In Tuscany, Italy, where St Catherine of Siena (1347 – 1380) was born, I saw miles and miles of vineyards, but they were not divided: all were one vast plantation of vines. The neighbours know, apparently, where one ends and another begins. St Catherine used this as an image of how we should be with others: we are ourselves, yes, we have our own space, but we are not divided from others. This seems a perfect arrangement, a perfect image of harmony. “Each one of you,” she wrote, “has your own vineyard. But everyone is joined to your neighbours’ vineyards without any dividing lines. They are so joined together that you cannot do good or evil for yourself without doing the same for your neighbours.”
But today’s Gospel story is from a world that divided property jealously: that is why the story is about violence and murder.
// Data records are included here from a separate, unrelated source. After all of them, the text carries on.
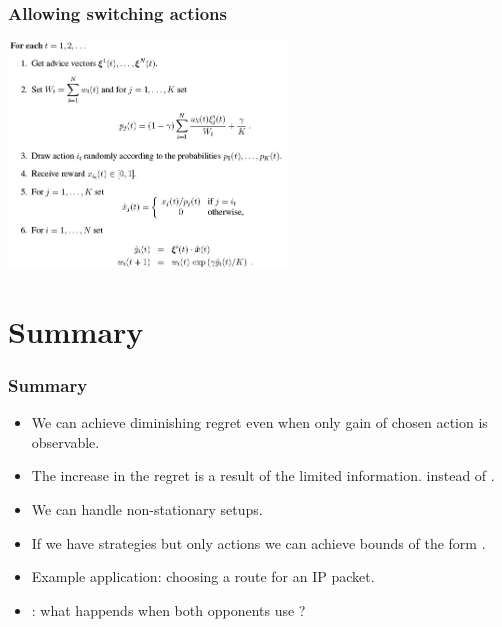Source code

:\documentclass[handout]{beamer}
\begin{document}
\begin{frame}
\frametitle{Allowing switching actions}
\includegraphics[height=6cm]{figures/Exp4.jpg}
\end{frame}

\section{Summary}

\begin{frame}
\frametitle{Summary}
\begin{itemize}
\item We can achieve diminishing regret even when only gain of chosen action is observable.
\item The increase in the regret is a result of the limited information. 
 instead of .
\item We can handle non-stationary setups.
\item If we have  strategies  but only  actions  we can achieve bounds of the form .
\item Example application: choosing a route for an IP packet.
\item {}: what happends when both opponents use \hedge?
\end{itemize}
\end{frame}


%
\end{document}

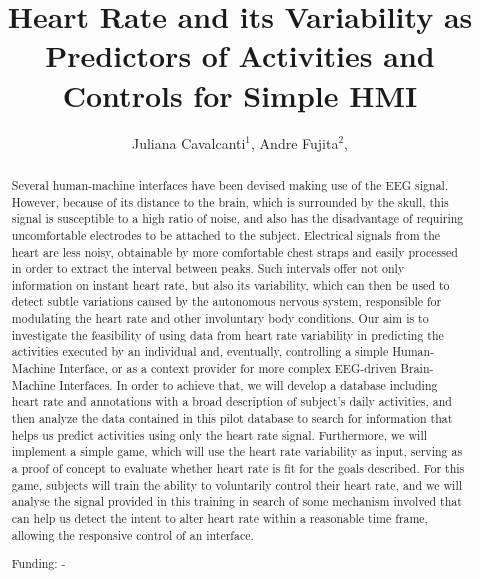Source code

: \documentclass[twoside]{article}
\title{\vspace{-15mm}\fontsize{24pt}{10pt}\selectfont\textbf{ Heart Rate and its Variability as Predictors of Activities and Controls for Simple HMI }} %
\author{ Juliana Cavalcanti$^{1}$, Andre Fujita$^{2}$, }
\affil{ 1 Universidade de São Paulo

2 IME - USP

 }
\date{}
\begin{document}
  
  
  \maketitle %
  
  
  \thispagestyle{fancy} %
  
  
  \begin{abstract}
  Several human-machine interfaces have been devised making use of the EEG signal. However, because of its distance to the brain, which is surrounded by the skull, this signal is susceptible to a high ratio of noise, and also has the disadvantage of requiring uncomfortable electrodes to be attached to the subject.  Electrical signals from the heart are less noisy, obtainable by more comfortable chest straps and easily processed in order to extract the interval between peaks. Such intervals offer not only information on instant heart rate, but also its variability, which can then be used to detect subtle variations caused by the autonomous nervous system, responsible for modulating the heart rate and other involuntary body conditions. Our aim is to investigate the feasibility of using data from heart rate variability in predicting the activities executed by an individual and, eventually, controlling a simple Human-Machine Interface, or as a context provider for more complex EEG-driven Brain-Machine Interfaces.
In order to achieve that, we will develop a database including heart rate and annotations with a broad description of subject's daily activities, and then analyze the data contained in this pilot database to search for information that helps us predict activities using only the heart rate signal. Furthermore, we will implement a simple game, which will use the heart rate variability as input, serving as a proof of concept to evaluate whether heart rate is fit for the goals described. For this game, subjects will train the ability to voluntarily control  their heart rate, and we will analyse the signal provided in this training in search of some mechanism involved that can help us detect the intent to alter heart rate within a reasonable time frame,  allowing the responsive control of an interface.
  
  Funding: - \\ 
  \end{abstract}
  
\end{document}
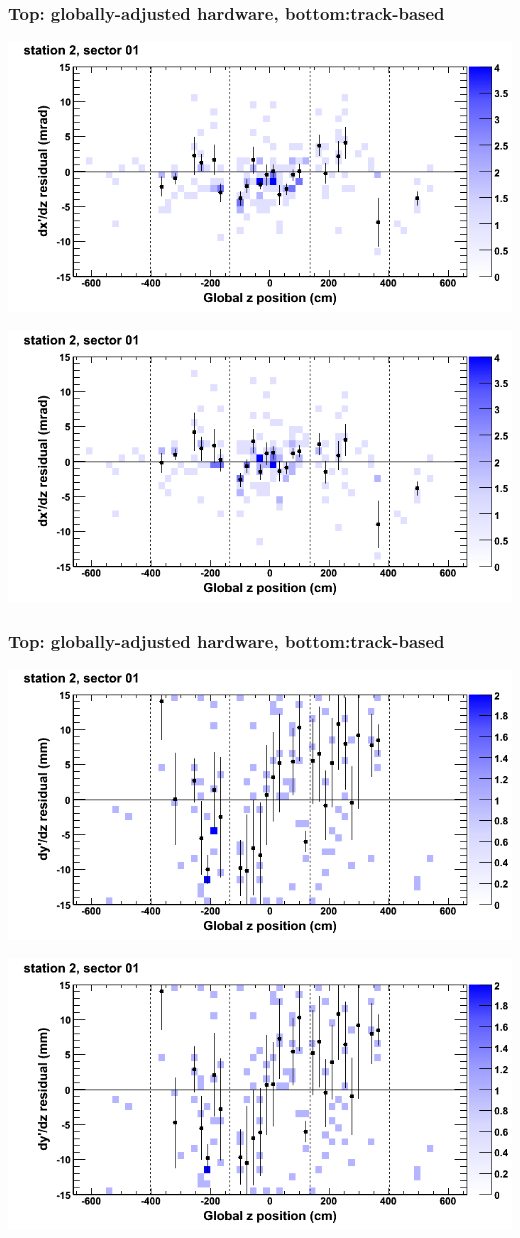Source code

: \documentclass[compress]{beamer}
\begin{document}
\begin{frame}
\frametitle{Top: globally-adjusted hardware, bottom:track-based}
\includegraphics[width=0.7\linewidth]{NOV4_mapplots_HW/DTvsz_st2sec01_dxdz.png}

\includegraphics[width=0.7\linewidth]{NOV4_mapplots/DTvsz_st2sec01_dxdz.png}
\end{frame}

\begin{frame}
\frametitle{Top: globally-adjusted hardware, bottom:track-based}
\includegraphics[width=0.7\linewidth]{NOV4_mapplots_HW/DTvsz_st2sec01_dydz.png}

\includegraphics[width=0.7\linewidth]{NOV4_mapplots/DTvsz_st2sec01_dydz.png}
\end{frame}
\end{document}
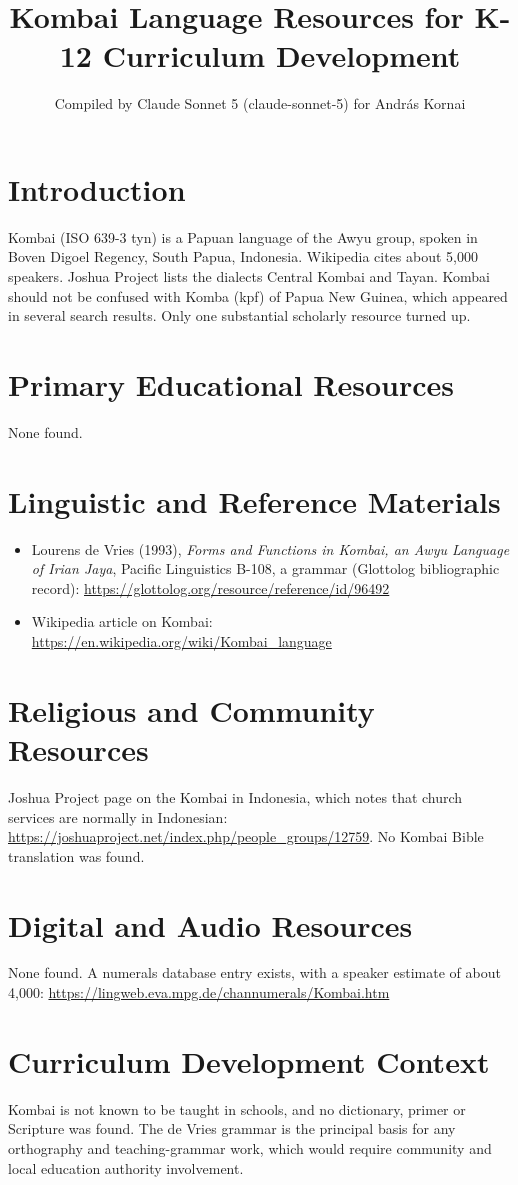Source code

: \documentclass[12pt]{article}
\title{Kombai Language Resources for K-12 Curriculum Development}
\author{Compiled by Claude Sonnet 5 (claude-sonnet-5) for Andr\'as Kornai}
\date{}
\begin{document}
\maketitle

\section{Introduction}
Kombai (ISO 639-3 tyn) is a Papuan language of the Awyu group, spoken in Boven Digoel Regency, South Papua, Indonesia. Wikipedia cites about 5,000 speakers. Joshua Project lists the dialects Central Kombai and Tayan. Kombai should not be confused with Komba (kpf) of Papua New Guinea, which appeared in several search results. Only one substantial scholarly resource turned up.

\section{Primary Educational Resources}
None found.

\section{Linguistic and Reference Materials}
\begin{itemize}
\item Lourens de Vries (1993), \emph{Forms and Functions in Kombai, an Awyu Language of Irian Jaya}, Pacific Linguistics B-108, a grammar (Glottolog bibliographic record): \url{https://glottolog.org/resource/reference/id/96492}
\item Wikipedia article on Kombai: \url{https://en.wikipedia.org/wiki/Kombai_language}
\end{itemize}

\section{Religious and Community Resources}
Joshua Project page on the Kombai in Indonesia, which notes that church services are normally in Indonesian: \url{https://joshuaproject.net/index.php/people_groups/12759}. No Kombai Bible translation was found.

\section{Digital and Audio Resources}
None found. A numerals database entry exists, with a speaker estimate of about 4,000: \url{https://lingweb.eva.mpg.de/channumerals/Kombai.htm}

\section{Curriculum Development Context}
Kombai is not known to be taught in schools, and no dictionary, primer or Scripture was found. The de Vries grammar is the principal basis for any orthography and teaching-grammar work, which would require community and local education authority involvement.
\end{document}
Whenever I bar people from my life I am subscribing to the formula for violence; it is a kind of ethnic cleansing on a small scale. In the parable the tenants ended by killing the son.
Yes, there is a sense in which I am my neighbour. If I exclude someone from my life I am excluding myself from full humanity. But the image of vine has an even more startling thing to show us: “I am the vine, you are the branches,” Jesus said (John 15:5). But the vine is the branches! Unlike other trees where you can distinguish clearly between trunk and branches, the vine is just all branches! “I am the vine and you are the branches”: the vine is the branches! Jesus is more than just a neighbour who makes no distinction between what is his and what is yours. In a real sense he is you, and he is also your neighbour. To banish your neighbour from your life is to banish him, and even to banish yourself. To lop off a branch is to lop off Christ.
A lawyer stood up to test Jesus. "Teacher," he said, "what must I do to inherit eternal life?" He said to him, "What is written in the law? What do you read there?" He answered, "You shall love the Lord your God with all your heart, and with all your soul, and with all your strength, and with all your mind; and your neighbour as yourself." And he said to him, "You have given the right answer; do this, and you will live." But wanting to justify himself, he asked Jesus, "And who is my neighbour?"
Jesus replied, "A man was going down from Jerusalem to Jericho, and fell into the hands of robbers, who stripped him, beat him, and went away, leaving him half dead. Now by chance a priest was going down that road; and when he saw him, he passed by on the other side. So likewise a Levite, when he came to the place and saw him, passed by on the other side. But a Samaritan while travelling came near him; and when he saw him, he was moved with pity. He went to him and bandaged his wounds, having poured oil and wine on them. Then he put him on his own animal, brought him to an inn, and took care of him. The next day he took out two denarii, gave them to the innkeeper, and said, 'Take care of him; and when I come back, I will repay you whatever more you spend.'
Which of these three, do you think, was a neighbour to the man who fell into the hands of the robbers?" He said, "The one who showed him mercy." Jesus said to him, "Go and do likewise."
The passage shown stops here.